The diagnosis of pulmonary thromboembolism in sickle cell disease.

The symptoms of thromboembolism in sickle cell anemia patients with acute chest syndromes are difficult to differentiate from the similar symptoms of painful thoracic crises and infectious pulmonary episodes. Furthermore, the chronic pulmonary abnormalities in sickle cell disease frequently contribute to the confusing results of noninvasive diagnostic procedures usually employed in evaluating pulmonary thromboembolism. In this study the chronic pulmonary status of asymptomatic sickle cell patients was defined, and this information was used in the evaluation of patients with acute chest syndromes suggestive of pulmonary thromembolism. Sixteen asymptomatic sickle cell patients were prospectively studied by chest roentgenography, spirometry, arterial gas analyses, and radioisotopic lung scans. There was an appreciable degree of preexisting chronic restrictive lung disease with mild to moderate arterial hypoxemia and abnormal lung scans in more than half of the patients. These prospective baseline data were incorporated into the diagnostic evaluation of four of these patients who later developed an acute chest syndrome suggestive of pulmonary thromboembolism.

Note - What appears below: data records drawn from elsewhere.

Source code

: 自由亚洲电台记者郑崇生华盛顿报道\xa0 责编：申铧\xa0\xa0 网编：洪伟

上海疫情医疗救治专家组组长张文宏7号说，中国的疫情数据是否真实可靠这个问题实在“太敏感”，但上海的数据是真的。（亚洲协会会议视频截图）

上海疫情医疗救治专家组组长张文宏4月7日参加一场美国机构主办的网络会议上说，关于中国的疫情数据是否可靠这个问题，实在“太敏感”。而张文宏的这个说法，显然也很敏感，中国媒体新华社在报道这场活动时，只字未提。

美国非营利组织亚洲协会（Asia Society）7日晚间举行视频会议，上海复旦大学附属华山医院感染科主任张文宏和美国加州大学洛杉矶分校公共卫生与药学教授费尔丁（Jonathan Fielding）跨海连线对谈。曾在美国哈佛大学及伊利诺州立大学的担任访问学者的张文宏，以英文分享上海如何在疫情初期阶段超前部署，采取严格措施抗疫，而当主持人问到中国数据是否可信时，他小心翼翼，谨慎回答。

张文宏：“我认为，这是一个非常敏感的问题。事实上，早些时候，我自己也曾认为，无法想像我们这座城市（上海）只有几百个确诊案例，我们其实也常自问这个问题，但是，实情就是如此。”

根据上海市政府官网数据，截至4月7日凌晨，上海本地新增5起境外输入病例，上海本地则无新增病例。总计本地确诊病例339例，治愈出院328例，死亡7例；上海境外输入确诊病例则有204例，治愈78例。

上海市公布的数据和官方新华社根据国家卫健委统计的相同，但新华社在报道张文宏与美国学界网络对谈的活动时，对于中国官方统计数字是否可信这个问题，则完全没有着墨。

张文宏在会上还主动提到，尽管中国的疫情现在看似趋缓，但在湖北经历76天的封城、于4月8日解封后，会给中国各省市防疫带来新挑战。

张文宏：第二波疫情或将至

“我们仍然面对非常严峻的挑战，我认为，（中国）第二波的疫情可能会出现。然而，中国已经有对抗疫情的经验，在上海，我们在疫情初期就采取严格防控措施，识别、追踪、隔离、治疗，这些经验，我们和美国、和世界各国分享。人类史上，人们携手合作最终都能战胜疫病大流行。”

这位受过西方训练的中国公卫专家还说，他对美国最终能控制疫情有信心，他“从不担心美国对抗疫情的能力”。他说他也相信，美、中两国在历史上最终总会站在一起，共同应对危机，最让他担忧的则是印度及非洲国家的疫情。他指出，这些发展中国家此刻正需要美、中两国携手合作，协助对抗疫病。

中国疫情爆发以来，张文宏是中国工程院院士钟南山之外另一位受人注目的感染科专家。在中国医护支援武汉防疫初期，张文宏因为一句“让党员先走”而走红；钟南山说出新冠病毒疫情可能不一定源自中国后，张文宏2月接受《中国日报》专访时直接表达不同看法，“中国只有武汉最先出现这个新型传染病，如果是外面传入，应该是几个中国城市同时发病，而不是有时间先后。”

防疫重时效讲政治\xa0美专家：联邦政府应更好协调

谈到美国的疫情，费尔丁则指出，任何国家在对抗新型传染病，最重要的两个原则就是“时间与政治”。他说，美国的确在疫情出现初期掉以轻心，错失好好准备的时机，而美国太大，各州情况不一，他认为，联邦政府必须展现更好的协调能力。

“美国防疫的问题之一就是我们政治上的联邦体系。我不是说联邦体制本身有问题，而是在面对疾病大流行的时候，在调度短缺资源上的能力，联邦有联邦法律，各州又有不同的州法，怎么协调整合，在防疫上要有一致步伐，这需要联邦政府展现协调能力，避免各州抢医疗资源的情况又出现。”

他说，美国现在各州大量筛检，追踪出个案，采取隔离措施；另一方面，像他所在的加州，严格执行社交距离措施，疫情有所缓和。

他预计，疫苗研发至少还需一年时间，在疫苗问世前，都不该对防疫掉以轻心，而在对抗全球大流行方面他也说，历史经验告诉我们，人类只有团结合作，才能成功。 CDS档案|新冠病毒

Determination of the cause of the chest pain was greatly faciliated by the existence of the baseline pulmonary data. In another patient persistence of abnormal studies following a presumed thromboembolic episode aided diagnostic evaluation when another episode of chest pain occurred. The findings indicate that comprehensive pulmonary studies in sickle cell patients while in an asymptomatic state will provide baseline data which aid the evaluation of possible pulmonary thromboembolism in acute chest syndromes without resorting to high-risk invasive studies.